Directions: Output the data below exactly, images excluded.

Entries supplied:
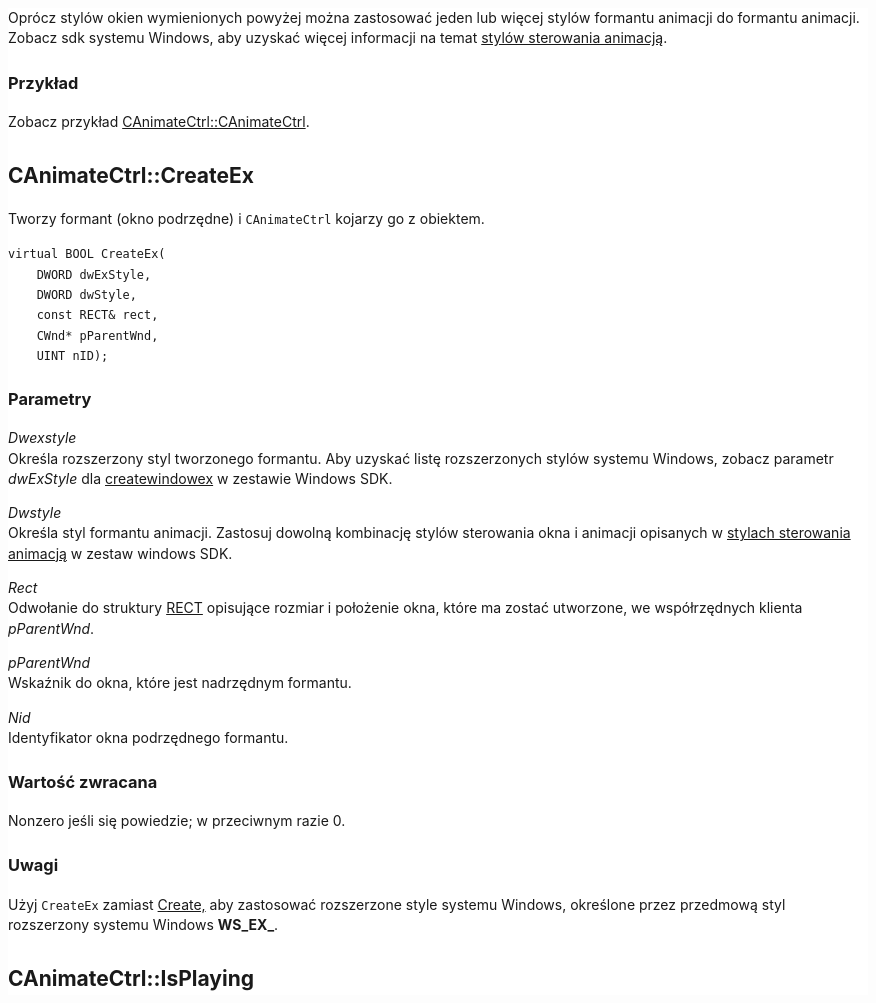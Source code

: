 Oprócz stylów okien wymienionych powyżej można zastosować jeden lub więcej stylów formantu animacji do formantu animacji. Zobacz sdk systemu Windows, aby uzyskać więcej informacji na temat [stylów sterowania animacją](/windows/win32/Controls/animation-control-styles).

### <a name="example"></a>Przykład

  Zobacz przykład [CAnimateCtrl::CAnimateCtrl](#canimatectrl).

## <a name="canimatectrlcreateex"></a><a name="createex"></a>CAnimateCtrl::CreateEx

Tworzy formant (okno podrzędne) i `CAnimateCtrl` kojarzy go z obiektem.

```
virtual BOOL CreateEx(
    DWORD dwExStyle,
    DWORD dwStyle,
    const RECT& rect,
    CWnd* pParentWnd,
    UINT nID);
```

### <a name="parameters"></a>Parametry

*Dwexstyle*<br/>
Określa rozszerzony styl tworzonego formantu. Aby uzyskać listę rozszerzonych stylów systemu Windows, zobacz parametr *dwExStyle* dla [createwindowex](/windows/win32/api/winuser/nf-winuser-createwindowexw) w zestawie Windows SDK.

*Dwstyle*<br/>
Określa styl formantu animacji. Zastosuj dowolną kombinację stylów sterowania okna i animacji opisanych w [stylach sterowania animacją](/windows/win32/Controls/animation-control-styles) w zestaw windows SDK.

*Rect*<br/>
Odwołanie do struktury [RECT](/previous-versions/dd162897\(v=vs.85\)) opisujące rozmiar i położenie okna, które ma zostać utworzone, we współrzędnych klienta *pParentWnd*.

*pParentWnd*<br/>
Wskaźnik do okna, które jest nadrzędnym formantu.

*Nid*<br/>
Identyfikator okna podrzędnego formantu.

### <a name="return-value"></a>Wartość zwracana

Nonzero jeśli się powiedzie; w przeciwnym razie 0.

### <a name="remarks"></a>Uwagi

Użyj `CreateEx` zamiast [Create,](#create) aby zastosować rozszerzone style systemu Windows, określone przez przedmową styl rozszerzony systemu Windows **WS_EX_**.

## <a name="canimatectrlisplaying"></a><a name="isplaying"></a>CAnimateCtrl::IsPlaying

Written solution:
Source code

: Oprócz stylów okien wymienionych powyżej można zastosować jeden lub więcej stylów formantu animacji do formantu animacji. Zobacz sdk systemu Windows, aby uzyskać więcej informacji na temat [stylów sterowania animacją](/windows/win32/Controls/animation-control-styles).

### <a name="example"></a>Przykład

  Zobacz przykład [CAnimateCtrl::CAnimateCtrl](#canimatectrl).

## <a name="canimatectrlcreateex"></a><a name="createex"></a>CAnimateCtrl::CreateEx

Tworzy formant (okno podrzędne) i `CAnimateCtrl` kojarzy go z obiektem.

```
virtual BOOL CreateEx(
    DWORD dwExStyle,
    DWORD dwStyle,
    const RECT& rect,
    CWnd* pParentWnd,
    UINT nID);
```

### <a name="parameters"></a>Parametry

*Dwexstyle*<br/>
Określa rozszerzony styl tworzonego formantu. Aby uzyskać listę rozszerzonych stylów systemu Windows, zobacz parametr *dwExStyle* dla [createwindowex](/windows/win32/api/winuser/nf-winuser-createwindowexw) w zestawie Windows SDK.

*Dwstyle*<br/>
Określa styl formantu animacji. Zastosuj dowolną kombinację stylów sterowania okna i animacji opisanych w [stylach sterowania animacją](/windows/win32/Controls/animation-control-styles) w zestaw windows SDK.

*Rect*<br/>
Odwołanie do struktury [RECT](/previous-versions/dd162897\(v=vs.85\)) opisujące rozmiar i położenie okna, które ma zostać utworzone, we współrzędnych klienta *pParentWnd*.

*pParentWnd*<br/>
Wskaźnik do okna, które jest nadrzędnym formantu.

*Nid*<br/>
Identyfikator okna podrzędnego formantu.

### <a name="return-value"></a>Wartość zwracana

Nonzero jeśli się powiedzie; w przeciwnym razie 0.

### <a name="remarks"></a>Uwagi

Użyj `CreateEx` zamiast [Create,](#create) aby zastosować rozszerzone style systemu Windows, określone przez przedmową styl rozszerzony systemu Windows **WS_EX_**.

## <a name="canimatectrlisplaying"></a><a name="isplaying"></a>CAnimateCtrl::IsPlaying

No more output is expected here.